Patent Application
20240380119
The disclosure herein is directed to an antenna element and an antenna array.
Layers consisting of usually periodic arrangements of subwavelength metallic inclusions in a dielectric host medium are referred to as metasurfaces. They can be designed to achieve unusual reflection/transmission properties of space waves and/or to modify the dispersion properties of surface/guided waves.
In theory, such metasurfaces could be used to create antennas for the wireless transmission of energy via electromagnetic waves. This could be especially beneficial in the aerospace field, where energy transmission by wires is often not feasible, for example in order to power aircraft or even for satellites designed to collect solar power and transmit that power to Earth.
However, the use of dielectric substrates in metasurface antennas limits their suitability for aerospace application, where weight and space requirements are often prohibitive.
In view of the above, it is an objective of the disclosure herein to provide antennas, in particular for the wireless transmission of energy, which have reduced weight, in particular for applications in space.
This objective is achieved by an antenna element and an antenna array as disclosed herein.
According to a first aspect of the disclosure herein, an antenna element comprising a first thin-film membrane, second thin-film membrane arranged essentially parallel to and spaced apart from the first thin-film membrane, an electromagnetic metasurface arranged on a first side of the first thin-film membrane opposite of the second thin-film membrane, and a metallic coating arranged on a first side of the second thin-film membrane opposite of the first thin-film membrane, is provided.
According to a further aspect of the disclosure herein, an antenna array comprising a mounting device and a plurality of antenna elements according to the first aspect of the disclosure herein is provided. The plurality of antenna elements are attached to the mounting device.
It is an idea of the disclosure herein to combine thin-film membranes and a metasurface in order to create an antenna, which can receive and emit radiation, depending on the specific embodiment, in particular for the purpose of wireless transmission of energy. This allows for a particularly light-weight antenna, which in turn allows the wireless transmission of energy in scenarios where conventional antennas used for the wireless transmission of energy might be not suited.

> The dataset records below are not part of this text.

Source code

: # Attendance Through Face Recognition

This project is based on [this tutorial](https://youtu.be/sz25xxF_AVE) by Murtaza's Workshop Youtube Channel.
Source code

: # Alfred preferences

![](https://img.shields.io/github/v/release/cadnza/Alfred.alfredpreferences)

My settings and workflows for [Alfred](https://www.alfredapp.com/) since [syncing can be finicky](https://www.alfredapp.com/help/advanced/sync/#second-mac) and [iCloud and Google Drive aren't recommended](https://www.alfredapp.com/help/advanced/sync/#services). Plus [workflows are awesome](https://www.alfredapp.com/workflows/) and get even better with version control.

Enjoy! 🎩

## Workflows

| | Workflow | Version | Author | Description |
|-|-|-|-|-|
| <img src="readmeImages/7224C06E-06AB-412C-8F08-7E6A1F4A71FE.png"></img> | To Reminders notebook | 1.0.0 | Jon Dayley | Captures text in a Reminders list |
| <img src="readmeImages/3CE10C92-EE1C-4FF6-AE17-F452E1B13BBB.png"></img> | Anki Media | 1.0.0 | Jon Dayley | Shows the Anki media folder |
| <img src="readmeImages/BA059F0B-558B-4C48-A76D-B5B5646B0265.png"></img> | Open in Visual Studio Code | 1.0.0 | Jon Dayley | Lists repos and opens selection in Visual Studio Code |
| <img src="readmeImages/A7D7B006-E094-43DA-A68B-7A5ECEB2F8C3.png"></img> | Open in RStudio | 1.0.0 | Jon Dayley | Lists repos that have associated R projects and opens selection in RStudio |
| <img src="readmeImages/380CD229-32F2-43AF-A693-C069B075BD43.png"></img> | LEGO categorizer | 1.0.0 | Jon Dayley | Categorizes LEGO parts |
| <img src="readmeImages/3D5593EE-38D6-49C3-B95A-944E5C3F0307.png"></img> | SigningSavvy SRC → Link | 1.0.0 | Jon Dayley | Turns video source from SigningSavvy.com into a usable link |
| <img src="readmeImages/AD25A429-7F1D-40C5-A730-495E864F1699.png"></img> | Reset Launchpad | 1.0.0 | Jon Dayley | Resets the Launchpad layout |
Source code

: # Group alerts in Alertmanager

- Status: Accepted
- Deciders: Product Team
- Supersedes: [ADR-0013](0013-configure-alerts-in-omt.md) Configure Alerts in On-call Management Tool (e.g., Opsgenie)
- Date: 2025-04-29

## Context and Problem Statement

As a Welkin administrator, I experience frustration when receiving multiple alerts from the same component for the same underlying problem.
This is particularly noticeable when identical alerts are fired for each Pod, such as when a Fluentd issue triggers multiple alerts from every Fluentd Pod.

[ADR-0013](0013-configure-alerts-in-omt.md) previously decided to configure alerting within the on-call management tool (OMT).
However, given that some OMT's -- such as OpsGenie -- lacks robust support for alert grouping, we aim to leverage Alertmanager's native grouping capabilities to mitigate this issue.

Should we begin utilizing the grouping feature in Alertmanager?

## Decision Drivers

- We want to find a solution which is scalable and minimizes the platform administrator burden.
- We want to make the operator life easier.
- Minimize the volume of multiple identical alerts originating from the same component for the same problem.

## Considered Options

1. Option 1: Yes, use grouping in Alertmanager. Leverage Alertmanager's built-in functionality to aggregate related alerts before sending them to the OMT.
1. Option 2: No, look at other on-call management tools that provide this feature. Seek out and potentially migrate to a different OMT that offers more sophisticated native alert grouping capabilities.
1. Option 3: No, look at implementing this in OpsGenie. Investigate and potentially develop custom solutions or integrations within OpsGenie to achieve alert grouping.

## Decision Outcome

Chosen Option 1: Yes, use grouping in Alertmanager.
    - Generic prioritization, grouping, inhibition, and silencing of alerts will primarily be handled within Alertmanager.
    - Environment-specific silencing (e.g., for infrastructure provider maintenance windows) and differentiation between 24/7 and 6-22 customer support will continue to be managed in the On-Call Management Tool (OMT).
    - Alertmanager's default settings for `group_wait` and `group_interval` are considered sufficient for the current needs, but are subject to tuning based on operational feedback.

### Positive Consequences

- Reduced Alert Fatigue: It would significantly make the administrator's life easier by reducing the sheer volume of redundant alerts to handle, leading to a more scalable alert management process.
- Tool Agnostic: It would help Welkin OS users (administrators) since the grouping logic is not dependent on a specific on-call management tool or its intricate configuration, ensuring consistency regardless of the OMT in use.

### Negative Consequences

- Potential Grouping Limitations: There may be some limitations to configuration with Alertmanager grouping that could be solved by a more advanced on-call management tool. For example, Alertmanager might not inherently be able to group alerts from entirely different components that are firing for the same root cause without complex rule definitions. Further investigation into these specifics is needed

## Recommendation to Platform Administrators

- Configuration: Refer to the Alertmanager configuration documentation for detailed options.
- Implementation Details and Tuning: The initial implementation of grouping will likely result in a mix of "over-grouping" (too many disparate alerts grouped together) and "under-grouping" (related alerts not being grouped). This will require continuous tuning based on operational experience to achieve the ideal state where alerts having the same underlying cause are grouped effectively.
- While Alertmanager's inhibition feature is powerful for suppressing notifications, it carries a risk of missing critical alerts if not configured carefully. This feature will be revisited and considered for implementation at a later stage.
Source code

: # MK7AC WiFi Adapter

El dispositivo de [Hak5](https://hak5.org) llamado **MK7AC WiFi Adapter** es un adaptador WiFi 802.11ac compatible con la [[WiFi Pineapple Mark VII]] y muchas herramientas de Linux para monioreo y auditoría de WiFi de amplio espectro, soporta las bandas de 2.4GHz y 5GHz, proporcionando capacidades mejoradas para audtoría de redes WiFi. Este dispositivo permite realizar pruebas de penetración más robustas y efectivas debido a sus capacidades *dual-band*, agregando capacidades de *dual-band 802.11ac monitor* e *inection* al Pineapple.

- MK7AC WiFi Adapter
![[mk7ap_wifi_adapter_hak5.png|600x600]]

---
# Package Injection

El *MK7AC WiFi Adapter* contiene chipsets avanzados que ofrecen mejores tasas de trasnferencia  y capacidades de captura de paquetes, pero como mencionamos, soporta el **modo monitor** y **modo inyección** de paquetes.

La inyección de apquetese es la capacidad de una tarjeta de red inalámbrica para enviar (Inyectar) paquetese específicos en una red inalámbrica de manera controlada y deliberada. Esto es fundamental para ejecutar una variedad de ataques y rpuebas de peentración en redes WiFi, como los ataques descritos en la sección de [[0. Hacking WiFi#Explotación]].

According to a preferred embodiment of the antenna element, the electromagnetic metasurface comprises a feeding mechanism, which is configured to induce an emission of electromagnetic waves from the electromagnetic metasurface. In this way, the antenna element can be advantageously used for emitting electromagnetic radiation.

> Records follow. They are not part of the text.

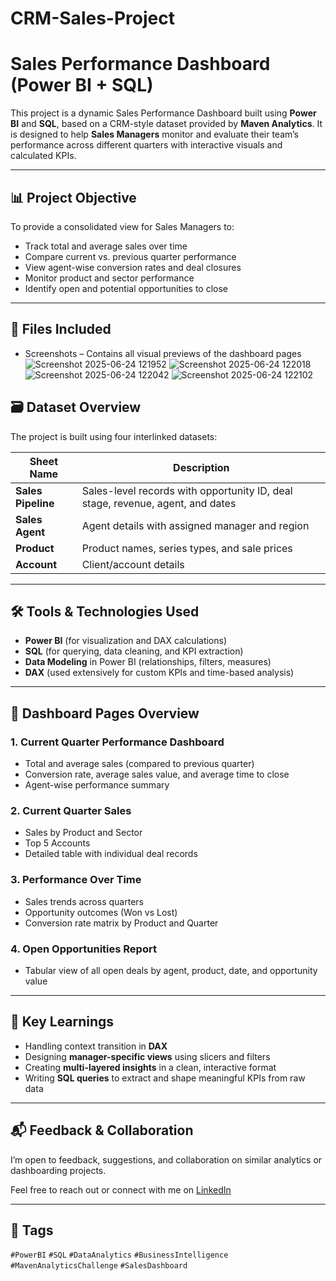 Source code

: # CRM-Sales-Project

# Sales Performance Dashboard (Power BI + SQL)

This project is a dynamic Sales Performance Dashboard built using **Power BI** and **SQL**, based on a CRM-style dataset provided by **Maven Analytics**. It is designed to help **Sales Managers** monitor and evaluate their team’s performance across different quarters with interactive visuals and calculated KPIs.

---

## 📊 Project Objective

To provide a consolidated view for Sales Managers to:
- Track total and average sales over time
- Compare current vs. previous quarter performance
- View agent-wise conversion rates and deal closures
- Monitor product and sector performance
- Identify open and potential opportunities to close

---

## 📎 Files Included
- Screenshots – Contains all visual previews of the dashboard pages
![Screenshot 2025-06-24 121952](https://github.com/user-attachments/assets/da8ef4fa-6ed0-40ba-9b3b-f189ddd84930)
![Screenshot 2025-06-24 122018](https://github.com/user-attachments/assets/bae38a20-d0e8-4c7c-a4ef-7a6e07e999d2)
![Screenshot 2025-06-24 122042](https://github.com/user-attachments/assets/667b512f-022c-4cde-a43e-83ef3c17c45a)
![Screenshot 2025-06-24 122102](https://github.com/user-attachments/assets/d89ceb62-c178-4382-8a3f-3839bae137a7)


## 🗃️ Dataset Overview

The project is built using four interlinked datasets:

| Sheet Name      | Description |
|------------------|-------------|
| **Sales Pipeline** | Sales-level records with opportunity ID, deal stage, revenue, agent, and dates |
| **Sales Agent**    | Agent details with assigned manager and region |
| **Product**        | Product names, series types, and sale prices |
| **Account**        | Client/account details |

---

## 🛠️ Tools & Technologies Used

- **Power BI** (for visualization and DAX calculations)
- **SQL** (for querying, data cleaning, and KPI extraction)
- **Data Modeling** in Power BI (relationships, filters, measures)
- **DAX** (used extensively for custom KPIs and time-based analysis)

---

## 📌 Dashboard Pages Overview

### 1. **Current Quarter Performance Dashboard**
- Total and average sales (compared to previous quarter)
- Conversion rate, average sales value, and average time to close
- Agent-wise performance summary

### 2. **Current Quarter Sales**
- Sales by Product and Sector
- Top 5 Accounts
- Detailed table with individual deal records

### 3. **Performance Over Time**
- Sales trends across quarters
- Opportunity outcomes (Won vs Lost)
- Conversion rate matrix by Product and Quarter

### 4. **Open Opportunities Report**
- Tabular view of all open deals by agent, product, date, and opportunity value

---

## 🧠 Key Learnings

- Handling context transition in **DAX**
- Designing **manager-specific views** using slicers and filters
- Creating **multi-layered insights** in a clean, interactive format
- Writing **SQL queries** to extract and shape meaningful KPIs from raw data

---

## 📬 Feedback & Collaboration

I’m open to feedback, suggestions, and collaboration on similar analytics or dashboarding projects.

Feel free to reach out or connect with me on [LinkedIn]((https://www.linkedin.com/in/rahuldey2003/))  

---

## 🔖 Tags

`#PowerBI` `#SQL` `#DataAnalytics` `#BusinessIntelligence` `#MavenAnalyticsChallenge` `#SalesDashboard`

According an embodiment of the disclosure herein, the antenna element further comprises at least one third thin-film membrane arranged essentially parallel and spaced apart from the first thin-film membrane and the second thin-film membrane. These additional thin-film membranes can be advantageously used to adapt the antenna array to various purposes.
According to a further embodiment of the antenna element, the at least one third thin-film membrane is arranged on a side of the first thin-film membrane opposite to the second thin-film membrane. This can advantageously improve the electrical properties of the antenna element.

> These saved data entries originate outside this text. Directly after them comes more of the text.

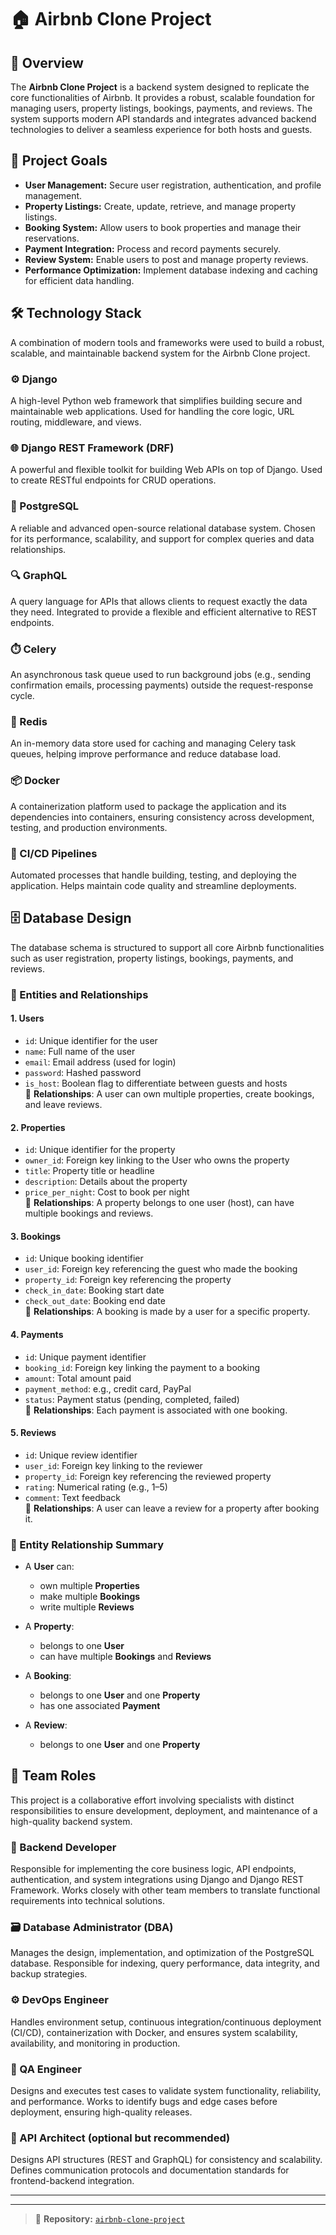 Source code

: # 🏠 Airbnb Clone Project

## 🚀 Overview

The **Airbnb Clone Project** is a backend system designed to replicate the core functionalities of Airbnb. It provides a robust, scalable foundation for managing users, property listings, bookings, payments, and reviews. The system supports modern API standards and integrates advanced backend technologies to deliver a seamless experience for both hosts and guests.

## 🎯 Project Goals

- **User Management:** Secure user registration, authentication, and profile management.
- **Property Listings:** Create, update, retrieve, and manage property listings.
- **Booking System:** Allow users to book properties and manage their reservations.
- **Payment Integration:** Process and record payments securely.
- **Review System:** Enable users to post and manage property reviews.
- **Performance Optimization:** Implement database indexing and caching for efficient data handling.

## 🛠️ Technology Stack

A combination of modern tools and frameworks were used to build a robust, scalable, and maintainable backend system for the Airbnb Clone project.

### ⚙️ Django
A high-level Python web framework that simplifies building secure and maintainable web applications. Used for handling the core logic, URL routing, middleware, and views.

### 🌐 Django REST Framework (DRF)
A powerful and flexible toolkit for building Web APIs on top of Django. Used to create RESTful endpoints for CRUD operations.

### 🐘 PostgreSQL
A reliable and advanced open-source relational database system. Chosen for its performance, scalability, and support for complex queries and data relationships.

### 🔍 GraphQL
A query language for APIs that allows clients to request exactly the data they need. Integrated to provide a flexible and efficient alternative to REST endpoints.

### ⏱️ Celery
An asynchronous task queue used to run background jobs (e.g., sending confirmation emails, processing payments) outside the request-response cycle.

### 🧠 Redis
An in-memory data store used for caching and managing Celery task queues, helping improve performance and reduce database load.

### 📦 Docker
A containerization platform used to package the application and its dependencies into containers, ensuring consistency across development, testing, and production environments.

### 🔁 CI/CD Pipelines
Automated processes that handle building, testing, and deploying the application. Helps maintain code quality and streamline deployments.

## 🗄️ Database Design

The database schema is structured to support all core Airbnb functionalities such as user registration, property listings, bookings, payments, and reviews.

### 📘 Entities and Relationships

#### 1. **Users**
- `id`: Unique identifier for the user
- `name`: Full name of the user
- `email`: Email address (used for login)
- `password`: Hashed password
- `is_host`: Boolean flag to differentiate between guests and hosts  
🔗 **Relationships**: A user can own multiple properties, create bookings, and leave reviews.

#### 2. **Properties**
- `id`: Unique identifier for the property
- `owner_id`: Foreign key linking to the User who owns the property
- `title`: Property title or headline
- `description`: Details about the property
- `price_per_night`: Cost to book per night  
🔗 **Relationships**: A property belongs to one user (host), can have multiple bookings and reviews.

#### 3. **Bookings**
- `id`: Unique booking identifier
- `user_id`: Foreign key referencing the guest who made the booking
- `property_id`: Foreign key referencing the property
- `check_in_date`: Booking start date
- `check_out_date`: Booking end date  
🔗 **Relationships**: A booking is made by a user for a specific property.

#### 4. **Payments**
- `id`: Unique payment identifier
- `booking_id`: Foreign key linking the payment to a booking
- `amount`: Total amount paid
- `payment_method`: e.g., credit card, PayPal
- `status`: Payment status (pending, completed, failed)  
🔗 **Relationships**: Each payment is associated with one booking.

#### 5. **Reviews**
- `id`: Unique review identifier
- `user_id`: Foreign key linking to the reviewer
- `property_id`: Foreign key referencing the reviewed property
- `rating`: Numerical rating (e.g., 1–5)
- `comment`: Text feedback  
🔗 **Relationships**: A user can leave a review for a property after booking it.

### 🔗 Entity Relationship Summary
- A **User** can:
  - own multiple **Properties**
  - make multiple **Bookings**
  - write multiple **Reviews**

- A **Property**:
  - belongs to one **User**
  - can have multiple **Bookings** and **Reviews**

- A **Booking**:
  - belongs to one **User** and one **Property**
  - has one associated **Payment**

- A **Review**:
  - belongs to one **User** and one **Property**

## 👥 Team Roles

This project is a collaborative effort involving specialists with distinct responsibilities to ensure development, deployment, and maintenance of a high-quality backend system.

### 🧠 Backend Developer
Responsible for implementing the core business logic, API endpoints, authentication, and system integrations using Django and Django REST Framework. Works closely with other team members to translate functional requirements into technical solutions.

### 🗃️ Database Administrator (DBA)
Manages the design, implementation, and optimization of the PostgreSQL database. Responsible for indexing, query performance, data integrity, and backup strategies.

### ⚙️ DevOps Engineer
Handles environment setup, continuous integration/continuous deployment (CI/CD), containerization with Docker, and ensures system scalability, availability, and monitoring in production.

### 🧪 QA Engineer
Designs and executes test cases to validate system functionality, reliability, and performance. Works to identify bugs and edge cases before deployment, ensuring high-quality releases.

### 📡 API Architect (optional but recommended)
Designs API structures (REST and GraphQL) for consistency and scalability. Defines communication protocols and documentation standards for frontend-backend integration.

---


---

> 📁 **Repository:** [`airbnb-clone-project`](https://github.com/matidzatshepo/airbnb-clone-project)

According to a further embodiment of the antenna element, the at least one third thin-film membrane is arranged on a side of the second thin-film membrane opposite to the first thin-film membrane. This can advantageously allow the implementation of various feeding mechanisms.
According to a further embodiment of the disclosure herein, the antenna element is configured to be foldable. This advantageously reduces the space requirements of the antenna element, in particular during deployment for use in space.
According to a further embodiment of the antenna element, the electromagnetic metasurface is configured to receive and/or emit microwave radiation. This wavelength range is particularly advantageous for the wireless transmission of energy over long distances.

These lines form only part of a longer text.